Work to be completed | In the data, find each line where the word "Remix" appears and list that line.

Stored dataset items
+++++

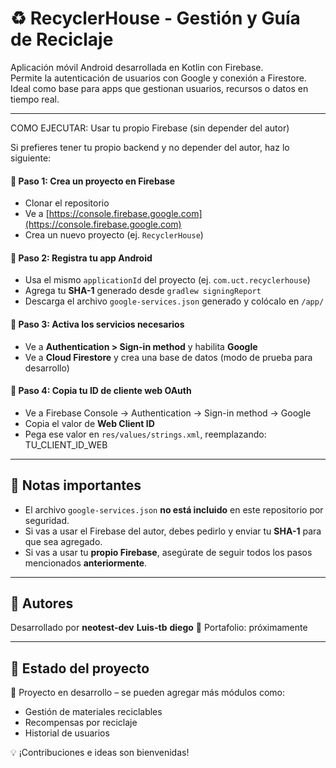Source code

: # ♻️ RecyclerHouse - Gestión y Guía de Reciclaje

Aplicación móvil Android desarrollada en Kotlin con Firebase.  
Permite la autenticación de usuarios con Google y conexión a Firestore.  
Ideal como base para apps que gestionan usuarios, recursos o datos en tiempo real.

---

COMO EJECUTAR: Usar tu propio Firebase (sin depender del autor)

Si prefieres tener tu propio backend y no depender del autor, haz lo siguiente:

#### 🔹 Paso 1: Crea un proyecto en Firebase
- Clonar el repositorio
- Ve a [https://console.firebase.google.com](https://console.firebase.google.com)
- Crea un nuevo proyecto (ej. `RecyclerHouse`)

#### 🔹 Paso 2: Registra tu app Android

- Usa el mismo `applicationId` del proyecto (ej. `com.uct.recyclerhouse`)
- Agrega tu **SHA-1** generado desde `gradlew signingReport`
- Descarga el archivo `google-services.json` generado y colócalo en `/app/`

#### 🔹 Paso 3: Activa los servicios necesarios

- Ve a **Authentication > Sign-in method** y habilita **Google**
- Ve a **Cloud Firestore** y crea una base de datos (modo de prueba para desarrollo)

#### 🔹 Paso 4: Copia tu ID de cliente web OAuth

- Ve a Firebase Console → Authentication → Sign-in method → Google
- Copia el valor de **Web Client ID**
- Pega ese valor en `res/values/strings.xml`, reemplazando: <string name="default_web_client_id">TU_CLIENT_ID_WEB</string>

---

## 📌 Notas importantes

- El archivo `google-services.json` **no está incluido** en este repositorio por seguridad.
- Si vas a usar el Firebase del autor, debes pedirlo y enviar tu **SHA-1** para que sea agregado.
- Si vas a usar tu **propio Firebase**, asegúrate de seguir todos los pasos mencionados **anteriormente**.

---

## 🤝 Autores

Desarrollado por **neotest-dev** **Luis-tb** **diego**
🔗 Portafolio: próximamente

---

## 🧪 Estado del proyecto

🔧 Proyecto en desarrollo – se pueden agregar más módulos como:

- Gestión de materiales reciclables
- Recompensas por reciclaje
- Historial de usuarios

💡 ¡Contribuciones e ideas son bienvenidas!


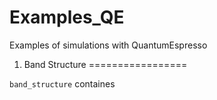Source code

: # Examples_QE
Examples of simulations with QuantumEspresso


1. Band Structure
=================

``band_structure`` containes

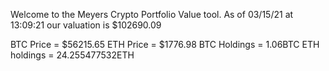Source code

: Welcome to the Meyers Crypto Portfolio Value tool. 
As of 03/15/21 at 13:09:21 our valuation is $102690.09 

BTC Price = $56215.65
 ETH Price = $1776.98
BTC Holdings = 1.06BTC
 ETH holdings = 24.255477532ETH 
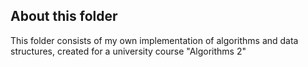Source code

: ## About this folder
This folder consists of my own implementation of algorithms and data structures, created for a university course "Algorithms 2" 
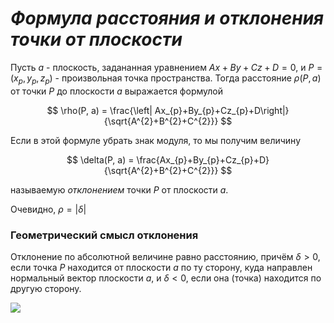 # _Формула расстояния и отклонения точки от плоскости_

Пусть $a$ - плоскость, задананная уравнением  $Ax + By + Cz + D = 0$, и $P = (x_p , y_p , z_p)$ - произвольная точка пространства. Тогда расстояние $\rho(P, a)$ от точки $P$ до плоскости $a$ выражается формулой

$$
\rho(P, a) = \frac{\left| Ax_{p}+By_{p}+Cz_{p}+D\right|}{\sqrt{A^{2}+B^{2}+C^{2}}}
$$

Если в этой формуле убрать знак модуля, то мы получим величину

$$
\delta(P, a) = \frac{Ax_{p}+By_{p}+Cz_{p}+D}{\sqrt{A^{2}+B^{2}+C^{2}}}
$$

называемую *отклонением* точки $P$ от плоскости $a$.

Очевидно, $\rho = |\delta|$

### Геометрический смысл отклонения

Отклонение по абсолютной величине равно расстоянию, причём $\delta > 0$, если точка $P$ находится  от плоскости $a$ по ту сторону, куда направлен нормальный вектор плоскости $a$, и $\delta < 0$, если она (точка) находится по другую сторону.

![](/img/15.png)
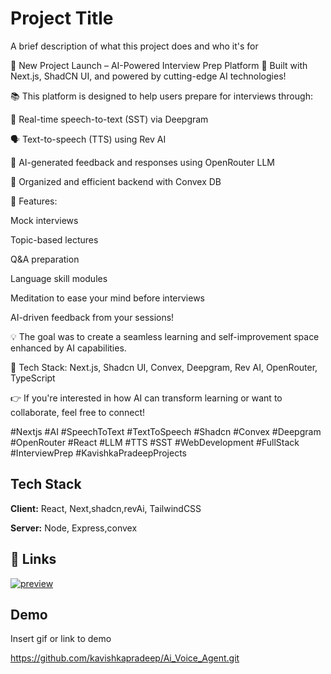 
# Project Title

A brief description of what this project does and who it's for

🚀 New Project Launch – AI-Powered Interview Prep Platform 🎉
Built with Next.js, ShadCN UI, and powered by cutting-edge AI technologies!

📚 This platform is designed to help users prepare for interviews through:

🎤 Real-time speech-to-text (SST) via Deepgram

🗣️ Text-to-speech (TTS) using Rev AI

🤖 AI-generated feedback and responses using OpenRouter LLM

🧠 Organized and efficient backend with Convex DB

🧩 Features:

Mock interviews

Topic-based lectures

Q&A preparation

Language skill modules

Meditation to ease your mind before interviews

AI-driven feedback from your sessions!

💡 The goal was to create a seamless learning and self-improvement space enhanced by AI capabilities.

📌 Tech Stack:
Next.js, Shadcn UI, Convex, Deepgram, Rev AI, OpenRouter, TypeScript

👉 If you're interested in how AI can transform learning or want to collaborate, feel free to connect!

#Nextjs #AI #SpeechToText #TextToSpeech #Shadcn #Convex #Deepgram #OpenRouter #React #LLM #TTS #SST #WebDevelopment #FullStack #InterviewPrep #KavishkaPradeepProjects
## Tech Stack

**Client:** React, Next,shadcn,revAi, TailwindCSS

**Server:** Node, Express,convex


## 🔗 Links
[![preview](https://img.shields.io/badge/view-001?style=for-the-badge&logo=ko-fi&logoColor=white)](https://ai-voice-agent-phi.vercel.app/)


## Demo

Insert gif or link to demo

https://github.com/kavishkapradeep/Ai_Voice_Agent.git
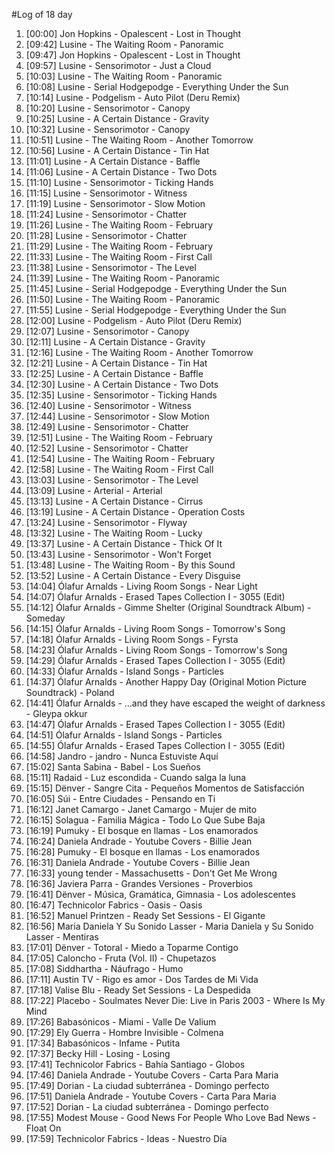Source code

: #Log of 18 day

1. [00:00] Jon Hopkins - Opalescent - Lost in Thought
1. [09:42] Lusine - The Waiting Room - Panoramic
1. [09:47] Jon Hopkins - Opalescent - Lost in Thought
1. [09:57] Lusine - Sensorimotor - Just a Cloud
1. [10:03] Lusine - The Waiting Room - Panoramic
1. [10:08] Lusine - Serial Hodgepodge - Everything Under the Sun
1. [10:14] Lusine - Podgelism - Auto Pilot (Deru Remix)
1. [10:20] Lusine - Sensorimotor - Canopy
1. [10:25] Lusine - A Certain Distance - Gravity
1. [10:32] Lusine - Sensorimotor - Canopy
1. [10:51] Lusine - The Waiting Room - Another Tomorrow
1. [10:56] Lusine - A Certain Distance - Tin Hat
1. [11:01] Lusine - A Certain Distance - Baffle
1. [11:06] Lusine - A Certain Distance - Two Dots
1. [11:10] Lusine - Sensorimotor - Ticking Hands
1. [11:15] Lusine - Sensorimotor - Witness
1. [11:19] Lusine - Sensorimotor - Slow Motion
1. [11:24] Lusine - Sensorimotor - Chatter
1. [11:26] Lusine - The Waiting Room - February
1. [11:28] Lusine - Sensorimotor - Chatter
1. [11:29] Lusine - The Waiting Room - February
1. [11:33] Lusine - The Waiting Room - First Call
1. [11:38] Lusine - Sensorimotor - The Level
1. [11:39] Lusine - The Waiting Room - Panoramic
1. [11:45] Lusine - Serial Hodgepodge - Everything Under the Sun
1. [11:50] Lusine - The Waiting Room - Panoramic
1. [11:55] Lusine - Serial Hodgepodge - Everything Under the Sun
1. [12:00] Lusine - Podgelism - Auto Pilot (Deru Remix)
1. [12:07] Lusine - Sensorimotor - Canopy
1. [12:11] Lusine - A Certain Distance - Gravity
1. [12:16] Lusine - The Waiting Room - Another Tomorrow
1. [12:21] Lusine - A Certain Distance - Tin Hat
1. [12:25] Lusine - A Certain Distance - Baffle
1. [12:30] Lusine - A Certain Distance - Two Dots
1. [12:35] Lusine - Sensorimotor - Ticking Hands
1. [12:40] Lusine - Sensorimotor - Witness
1. [12:44] Lusine - Sensorimotor - Slow Motion
1. [12:49] Lusine - Sensorimotor - Chatter
1. [12:51] Lusine - The Waiting Room - February
1. [12:52] Lusine - Sensorimotor - Chatter
1. [12:54] Lusine - The Waiting Room - February
1. [12:58] Lusine - The Waiting Room - First Call
1. [13:03] Lusine - Sensorimotor - The Level
1. [13:09] Lusine - Arterial - Arterial
1. [13:13] Lusine - A Certain Distance - Cirrus
1. [13:19] Lusine - A Certain Distance - Operation Costs
1. [13:24] Lusine - Sensorimotor - Flyway
1. [13:32] Lusine - The Waiting Room - Lucky
1. [13:37] Lusine - A Certain Distance - Thick Of It
1. [13:43] Lusine - Sensorimotor - Won't Forget
1. [13:48] Lusine - The Waiting Room - By this Sound
1. [13:52] Lusine - A Certain Distance - Every Disguise
1. [14:04] Ólafur Arnalds - Living Room Songs - Near Light
1. [14:07] Ólafur Arnalds - Erased Tapes Collection I - 3055 (Edit)
1. [14:12] Ólafur Arnalds - Gimme Shelter (Original Soundtrack Album) - Someday
1. [14:15] Ólafur Arnalds - Living Room Songs - Tomorrow's Song
1. [14:18] Ólafur Arnalds - Living Room Songs - Fyrsta
1. [14:23] Ólafur Arnalds - Living Room Songs - Tomorrow's Song
1. [14:29] Ólafur Arnalds - Erased Tapes Collection I - 3055 (Edit)
1. [14:33] Ólafur Arnalds - Island Songs - Particles
1. [14:37] Ólafur Arnalds - Another Happy Day (Original Motion Picture Soundtrack) - Poland
1. [14:41] Ólafur Arnalds - ...and they have escaped the weight of darkness - Gleypa okkur
1. [14:47] Ólafur Arnalds - Erased Tapes Collection I - 3055 (Edit)
1. [14:51] Ólafur Arnalds - Island Songs - Particles
1. [14:55] Ólafur Arnalds - Erased Tapes Collection I - 3055 (Edit)
1. [14:58] Jandro - jandro - Nunca Estuviste Aquí
1. [15:02] Santa Sabina - Babel - Los Sueños
1. [15:11] Radaid - Luz escondida - Cuando salga la luna
1. [15:15] Dënver - Sangre Cita - Pequeños Momentos de Satisfacción
1. [16:05] Súi - Entre Ciudades - Pensando en Ti
1. [16:12] Janet Camargo - Janet Camargo - Mujer de mito
1. [16:15] Solagua - Familia Mágica - Todo Lo Que Sube Baja
1. [16:19] Pumuky - El bosque en llamas - Los enamorados
1. [16:24] Daniela Andrade - Youtube Covers - Billie Jean
1. [16:28] Pumuky - El bosque en llamas - Los enamorados
1. [16:31] Daniela Andrade - Youtube Covers - Billie Jean
1. [16:33] young tender - Massachusetts - Don't Get Me Wrong
1. [16:36] Javiera Parra - Grandes Versiones - Proverbios
1. [16:41] Dënver - Música, Gramática, Gimnasia - Los adolescentes
1. [16:47] Technicolor Fabrics - Oasis - Oasis
1. [16:52] Manuel Printzen - Ready Set Sessions - El Gigante
1. [16:56] Maria Daniela Y Su Sonido Lasser - Maria Daniela y Su Sonido Lasser - Mentiras
1. [17:01] Dënver - Totoral - Miedo a Toparme Contigo
1. [17:05] Caloncho - Fruta (Vol. II) - Chupetazos
1. [17:08] Siddhartha - Náufrago - Humo
1. [17:11] Austin TV - Rigo es amor - Dos Tardes de Mi Vida
1. [17:18] Valise Blu - Ready Set Sessions - La Despedida
1. [17:22] Placebo - Soulmates Never Die: Live in Paris 2003 - Where Is My Mind
1. [17:26] Babasónicos - Miami - Valle De Valium
1. [17:29] Ely Guerra - Hombre Invisible - Colmena
1. [17:34] Babasónicos - Infame - Putita
1. [17:37] Becky Hill - Losing - Losing
1. [17:41] Technicolor Fabrics - Bahía Santiago - Globos
1. [17:46] Daniela Andrade - Youtube Covers - Carta Para Maria
1. [17:49] Dorian - La ciudad subterránea - Domingo perfecto
1. [17:51] Daniela Andrade - Youtube Covers - Carta Para Maria
1. [17:52] Dorian - La ciudad subterránea - Domingo perfecto
1. [17:55] Modest Mouse - Good News For People Who Love Bad News - Float On
1. [17:59] Technicolor Fabrics - Ideas - Nuestro Día
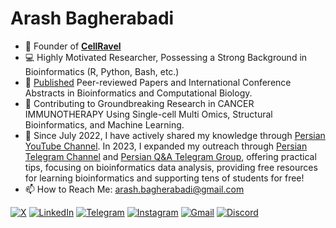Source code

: <!--
**arashbioinf/arashbioinf** is a ✨ _special_ ✨ repository because its `README.md` (this file) appears on your GitHub profile.

Here are some ideas to get you started:

- 🔭 I’m currently working on ...
- 🌱 I’m currently learning ...
- 👯 I’m looking to collaborate on ...
- 🤔 I’m looking for help with ...
- 💬 Ask me about ...
- 📫 How to reach me: ...
- 😄 Pronouns: ...
- ⚡ Fun fact: ...
-->

# Arash Bagherabadi

- 🧠 Founder of **[CellRavel](https://github.com/cellravel)**
- 💻 Highly Motivated Researcher, Possessing a Strong Background in Bioinformatics (R, Python, Bash, etc.)
- 📄 [Published](https://scholar.google.com/citations?user=Jk-OzNQAAAAJ&hl=en) Peer-reviewed Papers and International Conference Abstracts in Bioinformatics and Computational Biology.
- 🧬 Contributing to Groundbreaking Research in CANCER IMMUNOTHERAPY Using Single-cell Multi Omics, Structural Bioinformatics, and Machine Learning.
- 🌱 Since July 2022, I have actively shared my knowledge through [Persian YouTube Channel](https://www.youtube.com/@elmium). In 2023, I expanded my outreach through [Persian Telegram Channel](https://t.me/arashbioinfo) and [Persian Q&A Telegram Group](https://t.me/arashbioinfoQA), offering practical tips, focusing on bioinformatics data analysis, providing free resources for learning bioinformatics and supporting tens of students for free!
- 📫 How to Reach Me: arash.bagherabadi@gmail.com

[![X](https://img.shields.io/badge/X-000?style=for-the-badge&logo=x)](https://x.com/bioinfmatters)
[![LinkedIn](https://img.shields.io/badge/LinkedIn-0077B5?style=for-the-badge&logo=linkedin&logoColor=white)](https://www.linkedin.com/in/arashbagherabadi/)
[![Telegram](https://img.shields.io/badge/Telegram-000?style=for-the-badge&logo=telegram&logoColor=2CA5E0)](https://t.me/arashbioinfopv)
[![Instagram](https://img.shields.io/badge/-Instagram-%23E4405F?style=for-the-badge&logo=instagram&logoColor=white)](https://instagram.com/elmium_/)
[![Gmail](https://img.shields.io/badge/Gmail-333333?style=for-the-badge&logo=gmail&logoColor=red)](mailto:arash.bagherabadi@gmail.com)
[![Discord](https://img.shields.io/badge/Discord-7289DA?style=for-the-badge&logo=discord&logoColor=white)](https://discord.com/channels/@arashbioinfo/)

+++++

Exercise response |
1. [10:14] Lusine - Podgelism - Auto Pilot (Deru Remix)
1. [12:00] Lusine - Podgelism - Auto Pilot (Deru Remix)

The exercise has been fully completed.